Headlines (News updates & analysis)

Equity capital markets

FCA launches quarterly Handbook consultation

The FCA has released its latest quarterly Consultation Paper (CP16/39) on proposed miscellaneous amendments to its Handbook. The FCA is proposing, among other things, to make changes to: the pension projection rules to remove conflicts with the Conduct of Business sourcebook (COBS) 13 Annex 2 when providing risk warnings to scheme members with safeguarded-flexible benefits; the Decision Procedure and Penalties manual (DEPP), to set out the FCA’s decision-making process under the Money Laundering Regulations 2007; the Enforcement Guide and DEPP, to set out the FCA’s decision making process under the Co-operative and Community Benefit Societies Act 2014; COBS on adviser charging for vertically integrated firms, arising out of the Financial Advice Market Review; the Disclosure Guidance and Transparency Rules sourcebook, reflecting the Transparency Directive Regulatory Technical Standards on the European Electronic Access Point; the Training and Competence sourcebook table of appropriate qualifications and appropriate qualification time limits, and the Glossary definition of 'accredited body'; and the regulatory reporting requirements in the Supervision manual and Consumer Credit sourcebook.

MiFIR: FCA publishes update on legal entity identifiers

The FCA has added an update on Legal Entity Identifiers (LEI) to the MiFID II pages of its website. An LEI is a unique identifier for people who are legal entities or structures including companies, charities and trusts. It allows a party to a relevant financial transaction to be identified in any jurisdiction. From 3 January 2018, firms subject to the transaction reporting obligations of the Markets in Financial Instruments Regulation (Regulation (EU) 600/2014)(MiFIR) will not be able to execute a trade on behalf of a client who is eligible for a LEI and does not have one.

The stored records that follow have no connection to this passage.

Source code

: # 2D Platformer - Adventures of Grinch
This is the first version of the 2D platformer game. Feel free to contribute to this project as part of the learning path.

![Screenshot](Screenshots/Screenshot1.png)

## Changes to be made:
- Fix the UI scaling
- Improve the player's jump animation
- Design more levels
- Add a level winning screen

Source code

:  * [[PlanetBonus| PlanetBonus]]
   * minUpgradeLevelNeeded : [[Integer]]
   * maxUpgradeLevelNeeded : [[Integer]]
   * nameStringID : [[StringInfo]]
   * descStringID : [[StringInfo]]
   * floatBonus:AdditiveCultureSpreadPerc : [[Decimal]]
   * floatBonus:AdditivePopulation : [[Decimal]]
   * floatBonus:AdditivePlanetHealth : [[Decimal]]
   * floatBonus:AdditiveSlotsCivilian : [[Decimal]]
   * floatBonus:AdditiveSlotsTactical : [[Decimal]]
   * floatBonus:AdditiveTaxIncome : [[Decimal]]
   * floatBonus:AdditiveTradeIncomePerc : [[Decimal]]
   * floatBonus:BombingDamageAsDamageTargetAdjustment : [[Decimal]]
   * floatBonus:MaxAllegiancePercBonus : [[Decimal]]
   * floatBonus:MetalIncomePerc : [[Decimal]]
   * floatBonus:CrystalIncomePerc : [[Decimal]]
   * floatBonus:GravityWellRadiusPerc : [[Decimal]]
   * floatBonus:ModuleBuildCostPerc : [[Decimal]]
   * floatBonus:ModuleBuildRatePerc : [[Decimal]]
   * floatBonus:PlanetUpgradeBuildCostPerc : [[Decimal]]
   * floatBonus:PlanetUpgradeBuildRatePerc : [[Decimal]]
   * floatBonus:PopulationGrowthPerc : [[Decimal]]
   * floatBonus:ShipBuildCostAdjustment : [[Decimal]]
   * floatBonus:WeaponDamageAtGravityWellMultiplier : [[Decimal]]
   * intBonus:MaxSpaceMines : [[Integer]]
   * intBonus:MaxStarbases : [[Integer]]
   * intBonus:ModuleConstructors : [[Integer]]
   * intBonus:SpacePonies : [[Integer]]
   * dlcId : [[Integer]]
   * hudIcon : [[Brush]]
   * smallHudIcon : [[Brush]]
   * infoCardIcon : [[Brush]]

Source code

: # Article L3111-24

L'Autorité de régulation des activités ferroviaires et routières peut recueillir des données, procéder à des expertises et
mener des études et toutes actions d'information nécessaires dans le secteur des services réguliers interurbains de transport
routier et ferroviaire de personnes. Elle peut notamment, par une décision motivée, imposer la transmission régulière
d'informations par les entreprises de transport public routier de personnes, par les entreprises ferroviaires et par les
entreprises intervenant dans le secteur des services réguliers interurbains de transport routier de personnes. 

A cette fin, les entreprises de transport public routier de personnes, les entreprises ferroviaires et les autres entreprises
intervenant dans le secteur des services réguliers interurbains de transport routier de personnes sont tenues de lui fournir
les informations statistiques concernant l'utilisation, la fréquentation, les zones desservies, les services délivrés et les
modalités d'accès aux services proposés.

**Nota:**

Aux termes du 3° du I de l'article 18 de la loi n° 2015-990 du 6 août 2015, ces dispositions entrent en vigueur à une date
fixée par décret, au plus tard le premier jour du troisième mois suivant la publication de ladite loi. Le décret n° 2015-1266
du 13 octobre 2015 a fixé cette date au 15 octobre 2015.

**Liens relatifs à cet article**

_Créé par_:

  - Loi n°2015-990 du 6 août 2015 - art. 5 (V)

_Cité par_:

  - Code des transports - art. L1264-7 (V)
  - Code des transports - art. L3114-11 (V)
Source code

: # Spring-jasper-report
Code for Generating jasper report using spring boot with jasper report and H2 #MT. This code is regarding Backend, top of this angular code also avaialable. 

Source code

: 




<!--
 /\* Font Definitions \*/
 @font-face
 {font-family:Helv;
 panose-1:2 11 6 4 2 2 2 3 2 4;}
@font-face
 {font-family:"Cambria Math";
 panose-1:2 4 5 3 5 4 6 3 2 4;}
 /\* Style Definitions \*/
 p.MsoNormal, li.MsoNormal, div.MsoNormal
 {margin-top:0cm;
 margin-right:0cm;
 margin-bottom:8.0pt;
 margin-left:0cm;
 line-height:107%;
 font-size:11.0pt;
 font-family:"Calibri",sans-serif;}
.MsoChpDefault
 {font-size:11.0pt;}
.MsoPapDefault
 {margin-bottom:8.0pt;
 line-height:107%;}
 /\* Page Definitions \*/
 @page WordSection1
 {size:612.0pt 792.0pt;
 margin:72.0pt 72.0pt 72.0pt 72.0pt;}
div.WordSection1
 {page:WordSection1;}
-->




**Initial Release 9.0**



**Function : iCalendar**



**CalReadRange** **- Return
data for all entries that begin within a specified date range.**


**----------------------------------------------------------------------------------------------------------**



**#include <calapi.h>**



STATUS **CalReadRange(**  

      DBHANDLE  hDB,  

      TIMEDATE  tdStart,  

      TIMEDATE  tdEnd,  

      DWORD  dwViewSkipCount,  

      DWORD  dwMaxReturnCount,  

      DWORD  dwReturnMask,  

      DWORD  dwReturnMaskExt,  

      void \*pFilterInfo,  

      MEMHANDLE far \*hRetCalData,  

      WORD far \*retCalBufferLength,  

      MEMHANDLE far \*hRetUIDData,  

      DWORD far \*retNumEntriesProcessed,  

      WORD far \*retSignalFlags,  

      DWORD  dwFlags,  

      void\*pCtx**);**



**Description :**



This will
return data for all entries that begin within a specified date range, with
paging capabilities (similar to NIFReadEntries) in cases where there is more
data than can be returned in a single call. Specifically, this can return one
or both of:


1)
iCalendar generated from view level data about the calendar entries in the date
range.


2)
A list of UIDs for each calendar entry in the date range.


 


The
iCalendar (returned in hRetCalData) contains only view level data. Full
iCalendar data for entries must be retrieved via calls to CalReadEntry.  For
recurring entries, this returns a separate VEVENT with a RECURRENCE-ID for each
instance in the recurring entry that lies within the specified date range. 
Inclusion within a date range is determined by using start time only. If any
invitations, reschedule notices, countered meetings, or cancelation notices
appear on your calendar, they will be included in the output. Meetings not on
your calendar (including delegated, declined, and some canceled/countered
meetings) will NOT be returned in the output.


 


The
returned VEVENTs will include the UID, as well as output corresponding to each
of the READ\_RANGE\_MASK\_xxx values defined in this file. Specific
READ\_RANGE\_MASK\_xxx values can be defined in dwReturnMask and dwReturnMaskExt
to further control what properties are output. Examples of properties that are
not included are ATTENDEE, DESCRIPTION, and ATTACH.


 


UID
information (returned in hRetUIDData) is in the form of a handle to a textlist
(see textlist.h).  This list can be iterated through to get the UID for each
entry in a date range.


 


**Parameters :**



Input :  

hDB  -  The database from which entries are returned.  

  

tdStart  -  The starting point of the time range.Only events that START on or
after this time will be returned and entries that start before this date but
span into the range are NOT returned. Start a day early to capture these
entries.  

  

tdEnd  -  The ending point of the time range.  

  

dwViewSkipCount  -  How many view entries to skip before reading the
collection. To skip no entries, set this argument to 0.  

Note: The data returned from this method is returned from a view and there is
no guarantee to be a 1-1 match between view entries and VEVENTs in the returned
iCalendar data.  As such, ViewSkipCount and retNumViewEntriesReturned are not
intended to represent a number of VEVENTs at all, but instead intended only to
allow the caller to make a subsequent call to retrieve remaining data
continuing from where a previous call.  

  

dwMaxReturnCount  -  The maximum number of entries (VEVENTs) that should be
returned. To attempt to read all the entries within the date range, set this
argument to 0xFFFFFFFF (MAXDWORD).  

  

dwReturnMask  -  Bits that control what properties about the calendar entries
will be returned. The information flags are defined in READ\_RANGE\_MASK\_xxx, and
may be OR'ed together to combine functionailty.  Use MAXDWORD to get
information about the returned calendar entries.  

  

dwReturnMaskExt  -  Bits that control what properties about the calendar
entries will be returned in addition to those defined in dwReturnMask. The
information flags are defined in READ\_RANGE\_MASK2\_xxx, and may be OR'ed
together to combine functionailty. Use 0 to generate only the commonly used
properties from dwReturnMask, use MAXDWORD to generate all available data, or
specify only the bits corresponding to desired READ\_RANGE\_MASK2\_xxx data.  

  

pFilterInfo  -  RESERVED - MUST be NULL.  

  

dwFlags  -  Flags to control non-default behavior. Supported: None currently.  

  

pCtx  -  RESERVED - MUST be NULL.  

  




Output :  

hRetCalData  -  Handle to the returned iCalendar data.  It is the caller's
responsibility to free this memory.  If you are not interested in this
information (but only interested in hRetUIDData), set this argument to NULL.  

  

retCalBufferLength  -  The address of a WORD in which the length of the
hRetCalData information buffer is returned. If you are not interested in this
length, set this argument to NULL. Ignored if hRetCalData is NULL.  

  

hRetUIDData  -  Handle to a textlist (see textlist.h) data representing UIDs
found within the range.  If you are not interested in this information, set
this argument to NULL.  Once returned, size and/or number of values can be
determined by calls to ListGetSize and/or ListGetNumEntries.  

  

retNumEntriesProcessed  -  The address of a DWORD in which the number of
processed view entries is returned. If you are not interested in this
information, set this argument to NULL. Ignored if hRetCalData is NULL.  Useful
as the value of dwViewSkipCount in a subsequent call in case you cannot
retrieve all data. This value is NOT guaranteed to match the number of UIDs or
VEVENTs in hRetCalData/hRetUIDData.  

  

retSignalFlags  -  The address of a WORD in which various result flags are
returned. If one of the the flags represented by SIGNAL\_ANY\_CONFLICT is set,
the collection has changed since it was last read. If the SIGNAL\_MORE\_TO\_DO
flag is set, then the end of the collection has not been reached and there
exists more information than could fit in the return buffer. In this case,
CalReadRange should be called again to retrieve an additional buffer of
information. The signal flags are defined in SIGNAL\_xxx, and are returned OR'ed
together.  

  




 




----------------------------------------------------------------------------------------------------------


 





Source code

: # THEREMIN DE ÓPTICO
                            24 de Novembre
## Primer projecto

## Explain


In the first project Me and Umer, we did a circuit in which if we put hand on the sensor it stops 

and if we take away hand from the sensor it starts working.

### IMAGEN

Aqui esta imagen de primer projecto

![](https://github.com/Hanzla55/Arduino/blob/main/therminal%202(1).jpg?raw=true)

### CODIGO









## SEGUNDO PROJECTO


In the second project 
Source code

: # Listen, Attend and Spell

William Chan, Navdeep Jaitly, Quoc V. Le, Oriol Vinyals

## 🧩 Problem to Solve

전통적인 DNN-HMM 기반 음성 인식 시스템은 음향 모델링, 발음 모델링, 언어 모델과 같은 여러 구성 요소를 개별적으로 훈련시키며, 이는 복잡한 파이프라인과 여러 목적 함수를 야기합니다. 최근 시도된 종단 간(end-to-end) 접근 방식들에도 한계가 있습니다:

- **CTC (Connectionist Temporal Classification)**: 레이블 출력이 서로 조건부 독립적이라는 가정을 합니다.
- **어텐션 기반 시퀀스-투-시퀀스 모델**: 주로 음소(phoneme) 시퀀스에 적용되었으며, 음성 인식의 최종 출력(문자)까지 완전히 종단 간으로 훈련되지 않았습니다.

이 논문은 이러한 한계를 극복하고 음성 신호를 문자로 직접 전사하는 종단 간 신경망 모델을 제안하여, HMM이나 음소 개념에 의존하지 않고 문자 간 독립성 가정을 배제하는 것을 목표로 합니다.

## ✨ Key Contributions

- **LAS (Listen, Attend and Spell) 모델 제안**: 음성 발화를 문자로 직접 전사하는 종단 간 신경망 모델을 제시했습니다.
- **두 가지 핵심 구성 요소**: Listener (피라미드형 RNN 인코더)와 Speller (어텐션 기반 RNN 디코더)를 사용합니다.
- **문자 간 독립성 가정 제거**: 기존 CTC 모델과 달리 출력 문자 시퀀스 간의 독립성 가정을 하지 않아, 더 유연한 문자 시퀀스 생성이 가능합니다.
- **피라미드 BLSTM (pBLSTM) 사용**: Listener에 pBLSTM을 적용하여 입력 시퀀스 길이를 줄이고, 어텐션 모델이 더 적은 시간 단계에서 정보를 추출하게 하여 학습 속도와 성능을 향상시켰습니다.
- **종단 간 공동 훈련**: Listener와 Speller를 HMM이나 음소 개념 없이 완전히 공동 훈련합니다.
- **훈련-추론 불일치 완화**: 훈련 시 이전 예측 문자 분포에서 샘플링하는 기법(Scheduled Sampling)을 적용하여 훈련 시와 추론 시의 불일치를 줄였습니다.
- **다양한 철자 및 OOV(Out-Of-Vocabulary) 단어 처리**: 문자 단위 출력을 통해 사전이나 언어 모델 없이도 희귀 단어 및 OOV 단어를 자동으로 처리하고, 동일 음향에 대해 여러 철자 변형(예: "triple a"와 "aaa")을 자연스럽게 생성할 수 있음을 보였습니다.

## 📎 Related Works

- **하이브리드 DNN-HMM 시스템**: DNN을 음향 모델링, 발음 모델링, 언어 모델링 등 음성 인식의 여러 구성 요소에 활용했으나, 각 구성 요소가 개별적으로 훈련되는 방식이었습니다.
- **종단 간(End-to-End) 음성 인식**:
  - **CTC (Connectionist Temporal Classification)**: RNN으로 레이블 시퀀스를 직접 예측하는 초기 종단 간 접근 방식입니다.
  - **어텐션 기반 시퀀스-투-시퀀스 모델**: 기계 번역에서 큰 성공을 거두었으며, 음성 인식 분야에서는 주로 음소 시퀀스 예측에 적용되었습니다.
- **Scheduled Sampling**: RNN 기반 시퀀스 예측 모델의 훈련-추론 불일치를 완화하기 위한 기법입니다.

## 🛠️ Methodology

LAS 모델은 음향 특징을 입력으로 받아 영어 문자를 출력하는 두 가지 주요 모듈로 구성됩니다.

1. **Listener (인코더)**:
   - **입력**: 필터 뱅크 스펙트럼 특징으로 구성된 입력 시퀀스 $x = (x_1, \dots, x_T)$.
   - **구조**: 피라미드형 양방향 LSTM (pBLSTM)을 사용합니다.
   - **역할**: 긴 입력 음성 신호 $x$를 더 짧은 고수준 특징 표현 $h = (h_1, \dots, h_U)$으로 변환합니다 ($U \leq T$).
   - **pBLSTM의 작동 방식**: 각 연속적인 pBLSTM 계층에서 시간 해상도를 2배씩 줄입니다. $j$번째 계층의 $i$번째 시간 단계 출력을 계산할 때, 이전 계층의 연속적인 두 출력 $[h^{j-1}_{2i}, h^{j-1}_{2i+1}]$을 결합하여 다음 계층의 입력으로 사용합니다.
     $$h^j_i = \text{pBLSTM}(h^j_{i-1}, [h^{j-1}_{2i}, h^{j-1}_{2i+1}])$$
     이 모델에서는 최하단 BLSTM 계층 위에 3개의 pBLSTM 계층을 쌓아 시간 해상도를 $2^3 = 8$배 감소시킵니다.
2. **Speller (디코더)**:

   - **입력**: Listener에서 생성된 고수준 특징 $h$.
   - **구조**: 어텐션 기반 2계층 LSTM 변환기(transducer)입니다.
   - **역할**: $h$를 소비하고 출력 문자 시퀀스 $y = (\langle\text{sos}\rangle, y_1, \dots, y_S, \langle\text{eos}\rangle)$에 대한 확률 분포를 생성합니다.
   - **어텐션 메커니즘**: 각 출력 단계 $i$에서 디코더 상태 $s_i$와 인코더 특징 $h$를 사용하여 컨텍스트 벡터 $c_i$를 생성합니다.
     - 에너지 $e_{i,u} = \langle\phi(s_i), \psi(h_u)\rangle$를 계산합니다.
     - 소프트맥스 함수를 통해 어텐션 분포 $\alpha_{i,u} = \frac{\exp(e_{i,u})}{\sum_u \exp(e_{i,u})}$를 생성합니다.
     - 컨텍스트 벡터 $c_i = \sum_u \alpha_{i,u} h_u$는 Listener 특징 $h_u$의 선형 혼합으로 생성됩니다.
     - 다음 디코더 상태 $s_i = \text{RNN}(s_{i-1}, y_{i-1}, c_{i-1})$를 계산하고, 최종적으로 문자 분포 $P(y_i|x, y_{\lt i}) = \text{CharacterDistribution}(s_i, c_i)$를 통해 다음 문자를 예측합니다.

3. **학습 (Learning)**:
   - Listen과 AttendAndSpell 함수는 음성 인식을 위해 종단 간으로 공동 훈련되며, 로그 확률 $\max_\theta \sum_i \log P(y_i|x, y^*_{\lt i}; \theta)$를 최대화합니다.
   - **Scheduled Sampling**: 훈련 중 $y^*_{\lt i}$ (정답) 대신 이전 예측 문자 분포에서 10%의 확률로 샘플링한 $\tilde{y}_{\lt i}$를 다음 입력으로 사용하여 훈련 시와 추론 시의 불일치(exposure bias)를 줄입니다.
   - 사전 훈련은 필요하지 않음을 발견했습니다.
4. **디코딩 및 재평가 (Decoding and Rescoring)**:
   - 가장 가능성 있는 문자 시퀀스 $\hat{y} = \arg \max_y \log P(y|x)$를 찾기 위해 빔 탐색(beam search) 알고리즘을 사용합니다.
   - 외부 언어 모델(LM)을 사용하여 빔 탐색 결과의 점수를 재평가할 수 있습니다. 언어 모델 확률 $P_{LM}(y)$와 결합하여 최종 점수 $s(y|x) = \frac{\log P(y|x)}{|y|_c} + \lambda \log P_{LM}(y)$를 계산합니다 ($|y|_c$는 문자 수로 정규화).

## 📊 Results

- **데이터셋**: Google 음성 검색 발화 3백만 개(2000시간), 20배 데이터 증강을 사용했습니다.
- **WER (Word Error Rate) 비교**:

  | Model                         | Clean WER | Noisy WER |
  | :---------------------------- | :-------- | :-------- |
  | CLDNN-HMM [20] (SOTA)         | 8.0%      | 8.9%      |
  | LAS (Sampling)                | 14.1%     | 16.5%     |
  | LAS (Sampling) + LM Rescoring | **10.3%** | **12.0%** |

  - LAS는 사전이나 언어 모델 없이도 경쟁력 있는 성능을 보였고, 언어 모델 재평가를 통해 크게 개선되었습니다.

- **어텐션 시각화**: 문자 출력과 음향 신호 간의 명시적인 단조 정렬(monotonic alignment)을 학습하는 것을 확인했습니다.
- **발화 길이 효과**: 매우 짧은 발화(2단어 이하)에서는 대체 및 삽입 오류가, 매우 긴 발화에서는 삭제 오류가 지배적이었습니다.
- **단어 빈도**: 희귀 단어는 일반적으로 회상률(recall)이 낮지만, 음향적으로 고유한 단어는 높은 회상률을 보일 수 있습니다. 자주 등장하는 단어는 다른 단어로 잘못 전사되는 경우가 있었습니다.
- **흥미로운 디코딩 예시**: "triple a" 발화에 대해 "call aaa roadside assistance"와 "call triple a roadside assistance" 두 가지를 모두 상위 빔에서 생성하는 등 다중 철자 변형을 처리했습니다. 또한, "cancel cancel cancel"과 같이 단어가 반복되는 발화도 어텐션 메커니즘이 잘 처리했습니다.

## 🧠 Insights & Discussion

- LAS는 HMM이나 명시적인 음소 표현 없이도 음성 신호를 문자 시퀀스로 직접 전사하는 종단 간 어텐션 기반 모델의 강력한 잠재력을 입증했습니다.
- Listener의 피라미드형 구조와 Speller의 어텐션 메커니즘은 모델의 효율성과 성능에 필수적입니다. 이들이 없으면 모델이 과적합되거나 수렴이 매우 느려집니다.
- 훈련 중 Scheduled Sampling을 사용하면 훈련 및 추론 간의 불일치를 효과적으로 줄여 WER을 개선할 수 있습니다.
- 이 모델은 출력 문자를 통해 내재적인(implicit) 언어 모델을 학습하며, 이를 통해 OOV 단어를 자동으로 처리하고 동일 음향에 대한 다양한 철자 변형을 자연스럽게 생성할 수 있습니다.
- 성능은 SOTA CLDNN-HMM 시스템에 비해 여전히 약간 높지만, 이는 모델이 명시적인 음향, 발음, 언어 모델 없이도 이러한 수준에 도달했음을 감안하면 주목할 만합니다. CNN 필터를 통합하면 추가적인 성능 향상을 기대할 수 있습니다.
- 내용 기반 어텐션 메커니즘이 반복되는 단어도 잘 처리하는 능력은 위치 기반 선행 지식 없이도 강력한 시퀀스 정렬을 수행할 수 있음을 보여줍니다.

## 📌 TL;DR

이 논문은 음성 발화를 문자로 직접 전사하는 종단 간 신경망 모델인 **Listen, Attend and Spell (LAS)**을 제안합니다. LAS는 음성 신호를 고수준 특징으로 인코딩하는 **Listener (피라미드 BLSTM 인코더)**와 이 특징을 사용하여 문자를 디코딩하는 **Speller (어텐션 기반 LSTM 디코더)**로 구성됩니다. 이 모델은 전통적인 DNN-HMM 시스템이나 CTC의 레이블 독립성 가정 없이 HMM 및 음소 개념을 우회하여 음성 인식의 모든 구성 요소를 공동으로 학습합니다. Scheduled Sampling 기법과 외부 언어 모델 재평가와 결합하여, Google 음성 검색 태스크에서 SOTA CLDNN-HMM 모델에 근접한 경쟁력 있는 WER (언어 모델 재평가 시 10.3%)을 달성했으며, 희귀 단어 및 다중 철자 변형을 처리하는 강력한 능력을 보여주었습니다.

ESMA executive director speaks to buy-side on capital markets

On 1 December 2016, the executive director of the ESMA, Verena Ross, spoke at ICI Global’s 2016 Global Capital Markets Conference in London, providing an overview of what ESMA is doing to strengthen Europe’s capital markets. In her speech, Ms Ross focuses on three key areas: revised rules for best execution and bond transparency under MiFID II; supervisory convergence and Capital Markets Union; and key asset management issues.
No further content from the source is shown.